Então. Você, hétero, ao querer celebrar publicamente sua heterossexualidade, é um filhinho de papai. Porque ninguém está mexendo nas suas coisas ou ameaçando tirá-las de você. Porque sua orientação sexual não está correndo riscos. Porque você tem e vai continuar tendo todo o direito de andar de mãos dadas, beijar, casar com alguém do sexo oposto, adotar uma criança, e ninguém vai te olhar feio. 
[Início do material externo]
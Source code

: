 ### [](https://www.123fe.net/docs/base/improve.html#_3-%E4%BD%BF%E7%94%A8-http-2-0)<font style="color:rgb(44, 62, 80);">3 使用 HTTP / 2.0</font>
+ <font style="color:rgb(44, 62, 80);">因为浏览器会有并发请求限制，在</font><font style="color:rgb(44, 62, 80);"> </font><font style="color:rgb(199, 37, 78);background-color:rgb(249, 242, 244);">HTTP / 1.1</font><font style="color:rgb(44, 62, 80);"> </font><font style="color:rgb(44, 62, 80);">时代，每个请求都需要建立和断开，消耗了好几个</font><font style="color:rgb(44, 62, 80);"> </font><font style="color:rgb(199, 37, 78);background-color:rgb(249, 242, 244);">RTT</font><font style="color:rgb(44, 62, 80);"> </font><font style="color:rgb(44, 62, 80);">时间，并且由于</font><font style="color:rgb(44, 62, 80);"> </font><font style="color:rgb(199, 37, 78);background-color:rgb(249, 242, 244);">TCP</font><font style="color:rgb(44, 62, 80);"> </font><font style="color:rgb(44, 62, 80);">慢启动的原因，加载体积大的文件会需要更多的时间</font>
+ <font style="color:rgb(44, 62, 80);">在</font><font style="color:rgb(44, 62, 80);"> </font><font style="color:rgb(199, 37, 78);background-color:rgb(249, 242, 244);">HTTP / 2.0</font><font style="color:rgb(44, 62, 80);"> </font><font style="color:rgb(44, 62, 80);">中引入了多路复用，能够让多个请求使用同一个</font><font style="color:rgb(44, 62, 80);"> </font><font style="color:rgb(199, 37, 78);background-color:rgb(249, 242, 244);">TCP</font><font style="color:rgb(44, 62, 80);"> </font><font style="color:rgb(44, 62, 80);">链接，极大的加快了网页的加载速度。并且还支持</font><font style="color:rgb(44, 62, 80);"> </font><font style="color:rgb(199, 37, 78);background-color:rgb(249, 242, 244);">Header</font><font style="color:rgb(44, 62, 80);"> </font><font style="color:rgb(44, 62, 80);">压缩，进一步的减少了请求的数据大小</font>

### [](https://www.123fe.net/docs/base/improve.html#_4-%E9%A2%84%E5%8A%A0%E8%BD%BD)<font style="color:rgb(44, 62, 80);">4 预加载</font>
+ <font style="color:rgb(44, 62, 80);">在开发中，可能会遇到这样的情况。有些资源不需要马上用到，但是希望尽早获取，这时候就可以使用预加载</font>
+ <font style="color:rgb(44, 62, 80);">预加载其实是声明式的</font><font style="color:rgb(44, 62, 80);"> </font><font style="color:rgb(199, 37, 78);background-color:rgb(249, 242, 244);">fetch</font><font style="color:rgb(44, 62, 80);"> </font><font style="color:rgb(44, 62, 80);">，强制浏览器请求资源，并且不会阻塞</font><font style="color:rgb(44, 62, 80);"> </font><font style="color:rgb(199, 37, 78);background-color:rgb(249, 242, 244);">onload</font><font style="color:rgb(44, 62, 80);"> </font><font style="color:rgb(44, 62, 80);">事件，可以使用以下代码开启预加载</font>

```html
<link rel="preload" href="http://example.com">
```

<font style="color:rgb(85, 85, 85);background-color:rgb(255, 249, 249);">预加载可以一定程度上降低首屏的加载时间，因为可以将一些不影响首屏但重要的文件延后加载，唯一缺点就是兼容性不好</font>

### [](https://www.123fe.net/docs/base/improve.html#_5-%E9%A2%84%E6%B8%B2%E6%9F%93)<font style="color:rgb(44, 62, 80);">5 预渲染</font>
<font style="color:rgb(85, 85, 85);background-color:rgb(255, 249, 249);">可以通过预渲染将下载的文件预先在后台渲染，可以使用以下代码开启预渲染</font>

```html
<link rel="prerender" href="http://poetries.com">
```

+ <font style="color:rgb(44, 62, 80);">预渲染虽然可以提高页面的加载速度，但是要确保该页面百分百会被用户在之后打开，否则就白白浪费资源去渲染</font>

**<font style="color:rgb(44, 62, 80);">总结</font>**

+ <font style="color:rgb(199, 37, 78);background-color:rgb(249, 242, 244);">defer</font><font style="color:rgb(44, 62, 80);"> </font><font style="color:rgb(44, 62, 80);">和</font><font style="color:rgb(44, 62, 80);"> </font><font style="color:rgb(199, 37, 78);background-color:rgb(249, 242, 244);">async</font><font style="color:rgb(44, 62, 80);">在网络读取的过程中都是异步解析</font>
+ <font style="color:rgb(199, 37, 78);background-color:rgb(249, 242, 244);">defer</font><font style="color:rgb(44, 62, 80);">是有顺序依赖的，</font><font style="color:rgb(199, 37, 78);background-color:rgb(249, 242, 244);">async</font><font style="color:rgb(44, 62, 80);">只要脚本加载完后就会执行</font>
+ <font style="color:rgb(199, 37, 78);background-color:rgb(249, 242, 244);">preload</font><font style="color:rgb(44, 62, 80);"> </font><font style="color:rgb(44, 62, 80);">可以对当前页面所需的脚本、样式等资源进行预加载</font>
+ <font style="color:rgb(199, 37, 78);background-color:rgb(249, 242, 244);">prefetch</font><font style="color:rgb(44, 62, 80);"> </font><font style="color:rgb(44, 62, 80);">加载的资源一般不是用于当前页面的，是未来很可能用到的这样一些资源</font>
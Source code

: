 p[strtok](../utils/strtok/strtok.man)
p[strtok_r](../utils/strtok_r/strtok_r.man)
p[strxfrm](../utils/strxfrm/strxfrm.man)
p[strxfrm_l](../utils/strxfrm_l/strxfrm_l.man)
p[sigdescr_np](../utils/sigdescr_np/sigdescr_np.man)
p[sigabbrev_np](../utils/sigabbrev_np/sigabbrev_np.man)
"Porque muitos são, mas poucos
se orgulham"
Ninguém vai te expulsar do recinto, ninguém vai te bater ou matar, ninguém vai querer te transformar, ninguém vai dizer que se envergonha de ser seu pai/mãe, ninguém vai pensar que sua orientação sexual é depravada ou relacioná-la à pedofilia, ninguém vai te despedir do emprego por causa da sua heterossexualidade, ninguém vai dizer que o que você faz é pecado e que você vai arder no inferno por conta disso. 
Ou seja, você não precisa de uma data específica pra defender sua orientação sexual. Ela não está sob ataque. Todo santo dia você está mostrando seu orgulho hétero. Todo dia é um desfile sem fim pra você. Então, em vez de se orgulhar do seu privilégio, que tal envergonhar-se de viver numa sociedade que insiste em negar direitos a quem não é “normal” como você?
Marcha pela vida em Fortaleza, com
bandeira integralista

E vai vendo, porque Cunha tentará instituir também um dia oficial contra o aborto (como já existe em Fortaleza). E, de repente, um dia do Orgulho de Ser Branco. Tudo é possível com um Congresso como esse.